> Activity:
All that should be output is the block of lines below from the line with "exist somewhere else.,beck,beck" to the line with "- [ ] Confirm-password Field", both included, exactly as written.

> Provided material:

Segment Open

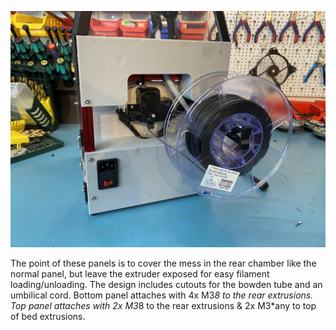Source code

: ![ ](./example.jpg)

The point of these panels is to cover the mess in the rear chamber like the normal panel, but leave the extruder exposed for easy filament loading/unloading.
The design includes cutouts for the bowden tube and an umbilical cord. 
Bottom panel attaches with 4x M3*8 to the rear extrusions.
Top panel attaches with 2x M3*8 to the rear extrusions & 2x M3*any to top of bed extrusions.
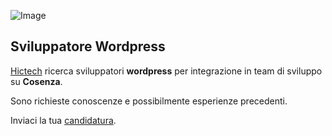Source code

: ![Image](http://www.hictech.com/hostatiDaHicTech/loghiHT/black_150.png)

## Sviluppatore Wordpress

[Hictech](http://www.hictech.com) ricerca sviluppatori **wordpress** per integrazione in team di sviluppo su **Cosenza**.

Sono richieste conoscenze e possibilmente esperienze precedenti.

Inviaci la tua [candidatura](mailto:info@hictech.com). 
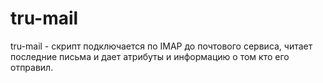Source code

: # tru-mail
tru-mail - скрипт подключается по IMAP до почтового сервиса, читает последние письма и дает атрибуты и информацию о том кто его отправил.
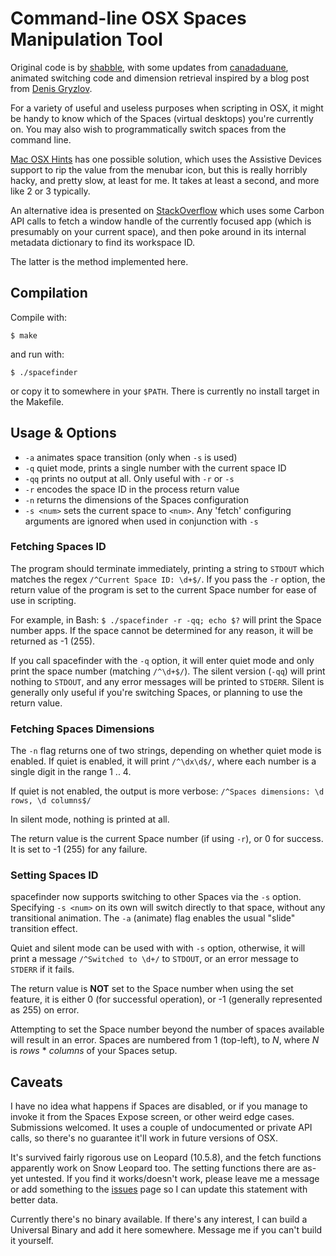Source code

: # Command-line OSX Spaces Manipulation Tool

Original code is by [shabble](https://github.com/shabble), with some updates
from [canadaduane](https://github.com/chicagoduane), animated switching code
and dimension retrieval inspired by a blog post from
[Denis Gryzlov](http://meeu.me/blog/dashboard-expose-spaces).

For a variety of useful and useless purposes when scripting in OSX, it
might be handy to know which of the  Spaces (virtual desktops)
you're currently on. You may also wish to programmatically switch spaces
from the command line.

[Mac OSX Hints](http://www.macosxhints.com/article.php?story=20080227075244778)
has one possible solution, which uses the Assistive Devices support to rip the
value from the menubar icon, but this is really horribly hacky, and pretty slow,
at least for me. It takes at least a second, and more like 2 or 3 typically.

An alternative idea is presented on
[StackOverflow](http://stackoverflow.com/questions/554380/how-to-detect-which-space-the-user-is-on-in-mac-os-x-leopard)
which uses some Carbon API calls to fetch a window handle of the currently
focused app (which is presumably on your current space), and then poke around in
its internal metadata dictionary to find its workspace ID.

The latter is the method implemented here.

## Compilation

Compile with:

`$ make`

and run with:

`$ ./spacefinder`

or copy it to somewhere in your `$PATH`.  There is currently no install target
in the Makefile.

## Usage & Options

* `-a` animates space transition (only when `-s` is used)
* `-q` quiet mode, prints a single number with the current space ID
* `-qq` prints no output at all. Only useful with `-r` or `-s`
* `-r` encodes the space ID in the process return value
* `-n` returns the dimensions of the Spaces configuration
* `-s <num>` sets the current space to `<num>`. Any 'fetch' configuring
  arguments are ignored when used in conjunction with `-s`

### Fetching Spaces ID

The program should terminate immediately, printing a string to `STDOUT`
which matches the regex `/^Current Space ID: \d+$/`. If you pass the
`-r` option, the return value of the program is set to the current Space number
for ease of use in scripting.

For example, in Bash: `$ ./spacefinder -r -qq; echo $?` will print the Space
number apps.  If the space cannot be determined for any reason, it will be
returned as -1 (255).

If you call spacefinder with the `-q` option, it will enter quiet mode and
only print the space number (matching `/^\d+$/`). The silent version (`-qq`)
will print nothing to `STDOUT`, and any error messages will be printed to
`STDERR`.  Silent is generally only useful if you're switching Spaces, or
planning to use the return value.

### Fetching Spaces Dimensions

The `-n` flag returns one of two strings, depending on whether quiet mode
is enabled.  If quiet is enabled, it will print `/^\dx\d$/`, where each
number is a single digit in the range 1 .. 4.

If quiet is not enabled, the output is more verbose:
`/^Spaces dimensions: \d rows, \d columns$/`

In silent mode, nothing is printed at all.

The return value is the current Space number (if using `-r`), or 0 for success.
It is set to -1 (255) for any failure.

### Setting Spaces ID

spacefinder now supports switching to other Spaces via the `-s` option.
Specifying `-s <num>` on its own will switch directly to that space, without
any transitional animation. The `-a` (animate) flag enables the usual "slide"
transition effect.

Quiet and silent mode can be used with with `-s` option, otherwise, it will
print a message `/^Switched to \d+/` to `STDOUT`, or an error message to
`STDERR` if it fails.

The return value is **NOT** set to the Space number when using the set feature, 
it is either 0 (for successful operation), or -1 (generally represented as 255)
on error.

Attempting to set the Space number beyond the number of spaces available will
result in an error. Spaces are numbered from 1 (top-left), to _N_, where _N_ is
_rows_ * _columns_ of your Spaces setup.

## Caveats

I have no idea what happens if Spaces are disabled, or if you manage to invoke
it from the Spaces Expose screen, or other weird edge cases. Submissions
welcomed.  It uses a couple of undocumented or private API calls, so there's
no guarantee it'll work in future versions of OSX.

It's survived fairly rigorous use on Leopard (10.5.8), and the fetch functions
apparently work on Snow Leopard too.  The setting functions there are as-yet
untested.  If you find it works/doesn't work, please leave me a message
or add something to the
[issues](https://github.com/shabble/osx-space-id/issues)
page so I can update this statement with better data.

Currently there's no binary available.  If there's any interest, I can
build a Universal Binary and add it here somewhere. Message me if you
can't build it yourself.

Segment Closed
Segment Open

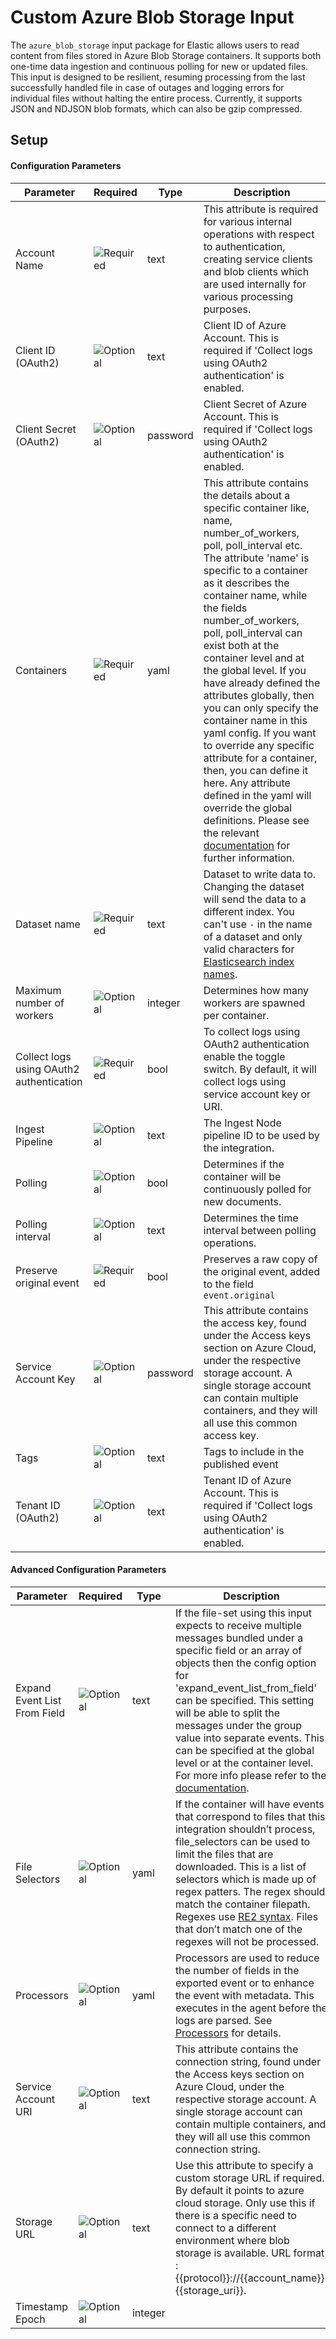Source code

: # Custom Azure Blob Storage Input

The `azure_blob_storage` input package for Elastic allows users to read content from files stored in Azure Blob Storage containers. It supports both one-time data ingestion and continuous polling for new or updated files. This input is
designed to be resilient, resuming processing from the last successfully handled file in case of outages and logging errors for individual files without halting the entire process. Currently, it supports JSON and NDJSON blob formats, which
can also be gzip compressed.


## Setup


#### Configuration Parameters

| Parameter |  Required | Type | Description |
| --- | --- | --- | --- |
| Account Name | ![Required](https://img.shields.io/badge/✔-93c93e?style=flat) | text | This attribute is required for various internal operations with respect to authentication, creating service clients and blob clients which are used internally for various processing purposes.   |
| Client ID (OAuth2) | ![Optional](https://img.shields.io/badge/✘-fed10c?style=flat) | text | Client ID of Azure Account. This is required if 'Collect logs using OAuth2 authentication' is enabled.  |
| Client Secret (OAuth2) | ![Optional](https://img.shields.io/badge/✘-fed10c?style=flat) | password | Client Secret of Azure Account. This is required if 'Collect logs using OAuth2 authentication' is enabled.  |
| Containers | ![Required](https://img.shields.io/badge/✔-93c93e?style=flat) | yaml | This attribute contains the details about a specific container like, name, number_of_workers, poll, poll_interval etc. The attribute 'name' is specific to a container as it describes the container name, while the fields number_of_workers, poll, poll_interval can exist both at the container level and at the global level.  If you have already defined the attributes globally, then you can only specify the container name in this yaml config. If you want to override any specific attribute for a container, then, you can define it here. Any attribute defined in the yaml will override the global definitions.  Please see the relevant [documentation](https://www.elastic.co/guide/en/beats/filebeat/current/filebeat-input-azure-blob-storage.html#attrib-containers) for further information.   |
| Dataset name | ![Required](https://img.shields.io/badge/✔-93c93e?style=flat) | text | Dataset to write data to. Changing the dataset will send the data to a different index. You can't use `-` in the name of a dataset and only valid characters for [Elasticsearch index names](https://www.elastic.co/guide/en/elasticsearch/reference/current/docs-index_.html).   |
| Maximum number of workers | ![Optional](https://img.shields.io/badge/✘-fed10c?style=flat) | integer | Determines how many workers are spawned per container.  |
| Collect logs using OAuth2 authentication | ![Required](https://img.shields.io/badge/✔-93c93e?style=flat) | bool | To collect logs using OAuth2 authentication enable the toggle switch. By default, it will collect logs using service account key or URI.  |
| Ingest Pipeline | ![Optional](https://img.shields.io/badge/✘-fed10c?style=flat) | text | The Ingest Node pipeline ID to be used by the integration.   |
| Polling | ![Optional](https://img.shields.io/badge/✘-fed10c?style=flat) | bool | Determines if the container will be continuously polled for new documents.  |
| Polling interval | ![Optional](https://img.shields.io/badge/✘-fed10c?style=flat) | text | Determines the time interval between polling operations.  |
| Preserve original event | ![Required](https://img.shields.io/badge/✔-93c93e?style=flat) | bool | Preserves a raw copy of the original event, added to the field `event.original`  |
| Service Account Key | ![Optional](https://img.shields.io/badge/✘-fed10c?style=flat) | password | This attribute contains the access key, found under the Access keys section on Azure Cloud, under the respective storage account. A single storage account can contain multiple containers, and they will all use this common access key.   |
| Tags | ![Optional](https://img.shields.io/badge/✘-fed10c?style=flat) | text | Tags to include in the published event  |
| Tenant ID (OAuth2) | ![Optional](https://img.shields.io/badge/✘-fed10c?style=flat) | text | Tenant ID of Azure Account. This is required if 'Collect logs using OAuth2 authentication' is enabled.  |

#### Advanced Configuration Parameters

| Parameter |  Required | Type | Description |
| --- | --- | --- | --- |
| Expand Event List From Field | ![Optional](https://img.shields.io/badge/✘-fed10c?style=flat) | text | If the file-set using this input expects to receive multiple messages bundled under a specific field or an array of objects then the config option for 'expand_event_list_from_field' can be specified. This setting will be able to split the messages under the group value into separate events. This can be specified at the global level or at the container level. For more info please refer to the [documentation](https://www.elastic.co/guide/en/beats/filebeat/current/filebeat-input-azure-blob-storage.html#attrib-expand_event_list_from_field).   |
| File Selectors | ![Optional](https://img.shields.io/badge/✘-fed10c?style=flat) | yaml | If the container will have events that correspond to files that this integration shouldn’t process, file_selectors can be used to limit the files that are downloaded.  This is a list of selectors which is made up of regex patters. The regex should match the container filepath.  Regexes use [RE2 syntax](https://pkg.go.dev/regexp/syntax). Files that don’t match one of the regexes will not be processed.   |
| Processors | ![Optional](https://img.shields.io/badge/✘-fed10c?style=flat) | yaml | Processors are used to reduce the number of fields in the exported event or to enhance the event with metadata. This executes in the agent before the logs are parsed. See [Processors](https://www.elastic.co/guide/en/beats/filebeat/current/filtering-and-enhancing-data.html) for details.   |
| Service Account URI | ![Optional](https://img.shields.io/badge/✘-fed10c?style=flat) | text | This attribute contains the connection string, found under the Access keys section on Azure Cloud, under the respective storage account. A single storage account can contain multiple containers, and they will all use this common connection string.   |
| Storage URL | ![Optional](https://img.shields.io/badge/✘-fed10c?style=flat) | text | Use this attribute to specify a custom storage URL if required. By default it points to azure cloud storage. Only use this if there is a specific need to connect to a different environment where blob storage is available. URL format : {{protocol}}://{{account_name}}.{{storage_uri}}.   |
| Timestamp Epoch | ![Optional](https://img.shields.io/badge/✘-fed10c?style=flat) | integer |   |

Segment Closed
Segment Open

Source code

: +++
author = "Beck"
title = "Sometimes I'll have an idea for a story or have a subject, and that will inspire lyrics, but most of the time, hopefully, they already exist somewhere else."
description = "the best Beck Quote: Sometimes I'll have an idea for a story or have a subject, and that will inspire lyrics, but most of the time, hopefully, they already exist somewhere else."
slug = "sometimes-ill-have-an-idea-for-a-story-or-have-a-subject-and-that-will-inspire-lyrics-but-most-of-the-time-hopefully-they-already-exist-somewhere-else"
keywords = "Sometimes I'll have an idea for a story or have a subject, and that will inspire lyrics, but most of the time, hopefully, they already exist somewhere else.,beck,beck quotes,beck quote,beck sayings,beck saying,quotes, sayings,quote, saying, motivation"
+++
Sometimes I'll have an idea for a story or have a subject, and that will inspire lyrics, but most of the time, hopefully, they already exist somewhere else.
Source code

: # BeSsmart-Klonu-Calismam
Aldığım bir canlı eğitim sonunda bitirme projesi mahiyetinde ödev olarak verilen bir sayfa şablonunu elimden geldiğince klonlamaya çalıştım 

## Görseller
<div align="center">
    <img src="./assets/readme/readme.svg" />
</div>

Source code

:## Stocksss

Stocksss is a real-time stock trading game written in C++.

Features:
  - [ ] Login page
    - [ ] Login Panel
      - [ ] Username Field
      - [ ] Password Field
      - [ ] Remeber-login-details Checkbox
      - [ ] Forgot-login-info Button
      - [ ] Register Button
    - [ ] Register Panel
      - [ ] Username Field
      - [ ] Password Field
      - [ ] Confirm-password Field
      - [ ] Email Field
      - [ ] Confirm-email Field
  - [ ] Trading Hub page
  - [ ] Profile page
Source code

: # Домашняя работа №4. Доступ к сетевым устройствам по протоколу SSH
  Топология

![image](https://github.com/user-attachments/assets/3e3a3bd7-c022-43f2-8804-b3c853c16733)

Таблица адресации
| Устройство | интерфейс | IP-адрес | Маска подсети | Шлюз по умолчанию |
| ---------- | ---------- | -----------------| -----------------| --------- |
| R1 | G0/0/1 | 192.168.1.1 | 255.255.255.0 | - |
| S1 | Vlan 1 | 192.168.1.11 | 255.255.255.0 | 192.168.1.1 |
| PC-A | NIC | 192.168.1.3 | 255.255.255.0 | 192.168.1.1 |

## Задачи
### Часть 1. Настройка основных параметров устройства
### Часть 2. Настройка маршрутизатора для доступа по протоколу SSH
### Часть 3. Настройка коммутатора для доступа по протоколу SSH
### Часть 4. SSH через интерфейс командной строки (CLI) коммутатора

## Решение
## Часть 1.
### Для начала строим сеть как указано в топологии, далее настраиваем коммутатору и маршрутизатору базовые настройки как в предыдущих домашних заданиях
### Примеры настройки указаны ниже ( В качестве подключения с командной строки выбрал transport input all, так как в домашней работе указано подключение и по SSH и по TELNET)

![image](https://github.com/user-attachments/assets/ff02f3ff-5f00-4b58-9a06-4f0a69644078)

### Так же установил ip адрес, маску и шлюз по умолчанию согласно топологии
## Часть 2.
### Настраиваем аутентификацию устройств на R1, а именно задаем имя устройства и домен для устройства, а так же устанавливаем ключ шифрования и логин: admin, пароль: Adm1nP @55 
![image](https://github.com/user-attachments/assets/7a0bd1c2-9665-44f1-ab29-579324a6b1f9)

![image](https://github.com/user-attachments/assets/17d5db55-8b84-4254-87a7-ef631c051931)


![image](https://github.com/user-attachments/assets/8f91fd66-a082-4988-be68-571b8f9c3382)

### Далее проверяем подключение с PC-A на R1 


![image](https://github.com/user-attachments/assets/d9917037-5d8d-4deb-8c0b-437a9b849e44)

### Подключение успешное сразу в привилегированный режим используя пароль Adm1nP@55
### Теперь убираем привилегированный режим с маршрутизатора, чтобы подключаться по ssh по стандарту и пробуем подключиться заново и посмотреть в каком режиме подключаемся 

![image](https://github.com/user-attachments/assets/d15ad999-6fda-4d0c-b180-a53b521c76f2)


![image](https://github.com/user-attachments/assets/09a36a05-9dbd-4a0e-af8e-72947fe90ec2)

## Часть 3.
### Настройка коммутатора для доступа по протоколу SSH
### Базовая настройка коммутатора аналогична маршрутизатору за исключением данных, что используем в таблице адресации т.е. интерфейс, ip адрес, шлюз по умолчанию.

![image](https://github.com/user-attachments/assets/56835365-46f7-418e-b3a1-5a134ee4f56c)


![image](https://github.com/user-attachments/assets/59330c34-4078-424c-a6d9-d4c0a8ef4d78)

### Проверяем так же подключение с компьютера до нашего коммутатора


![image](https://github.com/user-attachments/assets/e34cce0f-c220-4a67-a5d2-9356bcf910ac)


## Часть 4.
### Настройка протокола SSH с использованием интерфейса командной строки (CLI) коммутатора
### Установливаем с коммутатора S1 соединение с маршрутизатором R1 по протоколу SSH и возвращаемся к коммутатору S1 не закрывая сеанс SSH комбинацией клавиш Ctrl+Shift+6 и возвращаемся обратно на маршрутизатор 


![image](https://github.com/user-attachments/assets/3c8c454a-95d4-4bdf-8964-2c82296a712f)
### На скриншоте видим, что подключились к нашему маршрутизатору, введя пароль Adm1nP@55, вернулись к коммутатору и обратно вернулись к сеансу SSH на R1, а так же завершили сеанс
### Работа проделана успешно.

Segment Closed

> Output:
keywords = "Sometimes I'll have an idea for a story or have a subject, and that will inspire lyrics, but most of the time, hopefully, they already exist somewhere else.,beck,beck quotes,beck quote,beck sayings,beck saying,quotes, sayings,quote, saying, motivation"
+++
Sometimes I'll have an idea for a story or have a subject, and that will inspire lyrics, but most of the time, hopefully, they already exist somewhere else.
Source code

: # BeSsmart-Klonu-Calismam
Aldığım bir canlı eğitim sonunda bitirme projesi mahiyetinde ödev olarak verilen bir sayfa şablonunu elimden geldiğince klonlamaya çalıştım 

## Görseller
<div align="center">
    <img src="./assets/readme/readme.svg" />
</div>

Source code

:## Stocksss

Stocksss is a real-time stock trading game written in C++.

Features:
  - [ ] Login page
    - [ ] Login Panel
      - [ ] Username Field
      - [ ] Password Field
      - [ ] Remeber-login-details Checkbox
      - [ ] Forgot-login-info Button
      - [ ] Register Button
    - [ ] Register Panel
      - [ ] Username Field
      - [ ] Password Field
      - [ ] Confirm-password Field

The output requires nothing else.